McMillions premiered on HBO on Monday, February 3rd.

Wherever there are gains, there is the risk of ill-gotten gains. Even at the drive-thru.

The McDonald's Monopoly game, featuring both instant-win opportunities and game pieces that could be collected to win prizes in sets, has been run in markets around the world off and on since 1987. It has encouraged people to collect their game pieces from french fry boxes and cups, and even from inside magazines. And, as Jeff Maysh detailed in The Daily Beast in 2018, throughout the 1990s, it was the subject of massive fraud.

Now, HBO has a documentary series called McMillions (which they style in some places, but not all, as McMillion$). Told in six parts, it begins with a flashy FBI agent who discovered a Post-It note on his partner's desk about the case and sank his teeth into it, and it widens out to include McDonald's personnel, other investigators, and the people closely and less closely connected to the scheme that saw game pieces directed into the hands of particular conspirators. How did they do it? How did it turn out that, the agent asserts on camera, there were "almost no legitimate winners" of the major prizes for more than 10 years? It takes multiple hours to explain.

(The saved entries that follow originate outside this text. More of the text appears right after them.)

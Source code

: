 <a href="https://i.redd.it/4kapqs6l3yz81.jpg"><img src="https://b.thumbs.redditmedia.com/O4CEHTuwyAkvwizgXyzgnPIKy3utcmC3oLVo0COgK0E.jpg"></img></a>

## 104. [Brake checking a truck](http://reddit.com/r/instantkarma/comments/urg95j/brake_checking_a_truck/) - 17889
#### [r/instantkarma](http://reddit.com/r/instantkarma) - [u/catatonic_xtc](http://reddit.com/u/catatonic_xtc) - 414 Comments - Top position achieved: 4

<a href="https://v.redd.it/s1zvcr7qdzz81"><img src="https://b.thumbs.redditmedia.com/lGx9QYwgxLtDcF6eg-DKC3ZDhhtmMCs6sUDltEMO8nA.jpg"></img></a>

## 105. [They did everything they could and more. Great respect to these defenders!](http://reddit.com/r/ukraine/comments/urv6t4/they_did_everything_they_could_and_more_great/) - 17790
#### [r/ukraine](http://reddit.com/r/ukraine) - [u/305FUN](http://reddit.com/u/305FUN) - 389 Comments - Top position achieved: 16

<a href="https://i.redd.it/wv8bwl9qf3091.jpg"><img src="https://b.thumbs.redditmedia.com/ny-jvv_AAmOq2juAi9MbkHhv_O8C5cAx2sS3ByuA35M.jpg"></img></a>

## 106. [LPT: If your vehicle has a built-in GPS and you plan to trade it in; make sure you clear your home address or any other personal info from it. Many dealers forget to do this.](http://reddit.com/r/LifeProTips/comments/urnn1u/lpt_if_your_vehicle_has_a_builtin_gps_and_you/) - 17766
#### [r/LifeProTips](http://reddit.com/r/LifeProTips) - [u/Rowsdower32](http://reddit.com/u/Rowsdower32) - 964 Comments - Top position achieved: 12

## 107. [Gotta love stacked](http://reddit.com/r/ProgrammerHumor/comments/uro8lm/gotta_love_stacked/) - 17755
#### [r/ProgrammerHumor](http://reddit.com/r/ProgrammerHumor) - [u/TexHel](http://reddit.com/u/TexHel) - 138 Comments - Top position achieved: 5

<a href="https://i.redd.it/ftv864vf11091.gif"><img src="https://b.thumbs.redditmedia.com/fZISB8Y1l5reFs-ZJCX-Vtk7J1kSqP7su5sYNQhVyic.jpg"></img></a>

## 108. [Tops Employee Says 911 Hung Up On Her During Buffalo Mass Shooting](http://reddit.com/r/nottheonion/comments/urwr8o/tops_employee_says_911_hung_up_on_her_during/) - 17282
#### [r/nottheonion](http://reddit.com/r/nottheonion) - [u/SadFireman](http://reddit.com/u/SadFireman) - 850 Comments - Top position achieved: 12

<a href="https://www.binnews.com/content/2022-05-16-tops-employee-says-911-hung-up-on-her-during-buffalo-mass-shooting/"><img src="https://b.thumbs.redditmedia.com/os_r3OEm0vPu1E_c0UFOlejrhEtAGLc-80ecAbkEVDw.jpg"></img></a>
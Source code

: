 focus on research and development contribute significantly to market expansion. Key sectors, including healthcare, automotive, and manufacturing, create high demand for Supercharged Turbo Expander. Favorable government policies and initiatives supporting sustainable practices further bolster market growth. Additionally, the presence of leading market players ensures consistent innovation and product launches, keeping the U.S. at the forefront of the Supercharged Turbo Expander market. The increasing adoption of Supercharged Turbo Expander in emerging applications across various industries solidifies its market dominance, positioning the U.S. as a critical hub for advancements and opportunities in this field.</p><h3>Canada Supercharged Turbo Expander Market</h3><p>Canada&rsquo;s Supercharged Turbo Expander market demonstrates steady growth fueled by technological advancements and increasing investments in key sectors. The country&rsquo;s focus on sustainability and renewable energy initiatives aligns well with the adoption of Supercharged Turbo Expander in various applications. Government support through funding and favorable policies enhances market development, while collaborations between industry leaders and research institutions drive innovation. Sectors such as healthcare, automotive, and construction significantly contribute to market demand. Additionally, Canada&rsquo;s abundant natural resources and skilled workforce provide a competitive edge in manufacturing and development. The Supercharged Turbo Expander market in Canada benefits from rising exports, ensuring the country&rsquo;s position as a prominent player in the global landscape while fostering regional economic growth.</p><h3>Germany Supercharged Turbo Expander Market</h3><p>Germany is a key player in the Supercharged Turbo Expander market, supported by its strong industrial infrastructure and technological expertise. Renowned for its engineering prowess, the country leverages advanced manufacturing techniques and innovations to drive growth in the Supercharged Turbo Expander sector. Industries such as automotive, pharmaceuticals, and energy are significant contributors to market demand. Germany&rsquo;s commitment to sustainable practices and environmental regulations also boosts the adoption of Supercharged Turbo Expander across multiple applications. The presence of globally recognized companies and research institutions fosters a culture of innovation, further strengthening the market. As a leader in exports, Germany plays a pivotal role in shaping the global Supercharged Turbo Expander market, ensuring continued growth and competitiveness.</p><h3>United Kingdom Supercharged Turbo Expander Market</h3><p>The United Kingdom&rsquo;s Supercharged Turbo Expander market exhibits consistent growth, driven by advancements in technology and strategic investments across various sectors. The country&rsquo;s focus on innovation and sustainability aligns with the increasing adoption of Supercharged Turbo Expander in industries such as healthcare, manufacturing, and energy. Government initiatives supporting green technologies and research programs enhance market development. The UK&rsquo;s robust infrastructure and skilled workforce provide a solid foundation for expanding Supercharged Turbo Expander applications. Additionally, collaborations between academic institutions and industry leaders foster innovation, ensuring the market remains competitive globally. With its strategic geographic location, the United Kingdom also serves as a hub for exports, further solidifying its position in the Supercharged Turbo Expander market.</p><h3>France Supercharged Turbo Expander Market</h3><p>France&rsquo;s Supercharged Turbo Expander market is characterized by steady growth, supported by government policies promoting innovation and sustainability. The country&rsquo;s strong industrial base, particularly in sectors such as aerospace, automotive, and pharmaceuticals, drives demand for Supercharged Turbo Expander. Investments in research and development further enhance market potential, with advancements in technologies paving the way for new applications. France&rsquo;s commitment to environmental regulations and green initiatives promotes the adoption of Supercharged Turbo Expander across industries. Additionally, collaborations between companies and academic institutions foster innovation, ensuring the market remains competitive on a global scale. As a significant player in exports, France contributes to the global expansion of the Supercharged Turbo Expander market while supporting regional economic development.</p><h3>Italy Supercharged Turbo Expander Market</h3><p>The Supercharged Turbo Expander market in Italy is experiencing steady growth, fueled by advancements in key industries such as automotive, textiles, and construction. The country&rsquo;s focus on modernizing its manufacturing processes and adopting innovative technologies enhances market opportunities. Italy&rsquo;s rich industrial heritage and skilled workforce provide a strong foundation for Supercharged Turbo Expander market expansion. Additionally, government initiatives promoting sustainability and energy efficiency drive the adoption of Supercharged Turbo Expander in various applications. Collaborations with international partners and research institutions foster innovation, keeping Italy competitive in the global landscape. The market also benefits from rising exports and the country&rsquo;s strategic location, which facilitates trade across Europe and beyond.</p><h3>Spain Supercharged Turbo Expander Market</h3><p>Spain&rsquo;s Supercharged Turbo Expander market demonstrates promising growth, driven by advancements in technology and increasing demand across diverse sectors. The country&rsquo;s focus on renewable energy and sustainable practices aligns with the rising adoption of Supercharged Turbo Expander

McMillion$ is blessed with one of the great tools of an enjoyable documentary: a great cast of characters. The first couple of episodes are anchored by Doug Mathews, the agent who started chasing the fraud with his partner Rick Dent. You may find Mathews delightful, as I did, or you may find him an obnoxious showboat, as some of my correspondents on Twitter did. Both of those positions seem entirely defensible. (Dent very firmly declines to participate in the documentary because he is the opposite of Mathews, who appears to be having a tremendous amount of fun telling the story.) Without giving anything away, practically everyone involved seems to have a larger-than-life personality, at least in the three episodes offered to press.

But what elevates the series above your basic can-you-believe-this whale of a tale is that directors James Lee Hernandez and Brian Lazarte are able to pull back and show the parts of this story that are substantially less whimsical. One woman is originally introduced as an almost comically bad liar, but later given an opportunity to explain how she wound up in this situation. It isn't that hard to understand how she felt it was a relatively minor moral wrong to deprive people of a lucky windfall and grant yourself one instead — that that chance is a "blessing," as one "winner" puts it. And she explains how she, too, was taken advantage of.

Big crime, when nonviolent, can have an element that's sort of funny — audacious, inventive, and doomed to blow up in the faces of the perpetrators. But big criminals often suck in small criminals, and in those stories, you often find desperation and naivete. If the government entices you to do something you'd never have done on your own, that's entrapment; if a criminal entices you to do something you'd never have done on your own, that's your life changed. McMillions does a good job making that turn, almost leveraging its own lightness to make the point.

The first episode is masterful in setting up the FBI agents as heroes: It draws the Jacksonville, Fl. office where the investigation went down as a sleepy destination, an unusually boring place to be part of the FBI. It uses music you might hear in a '70s cop show when important discoveries go down. It focuses on Mathews' desire to go undercover for the fun of it. There's clever use of abrupt silences to bring out the comedy in his high-octane yarn-spinning.

But as the series goes on, it changes shape, which is one of the reasons I wish the whole thing had been available to preview. I'm curious about the ultimate structure of these six episodes, but the first three had my full attention.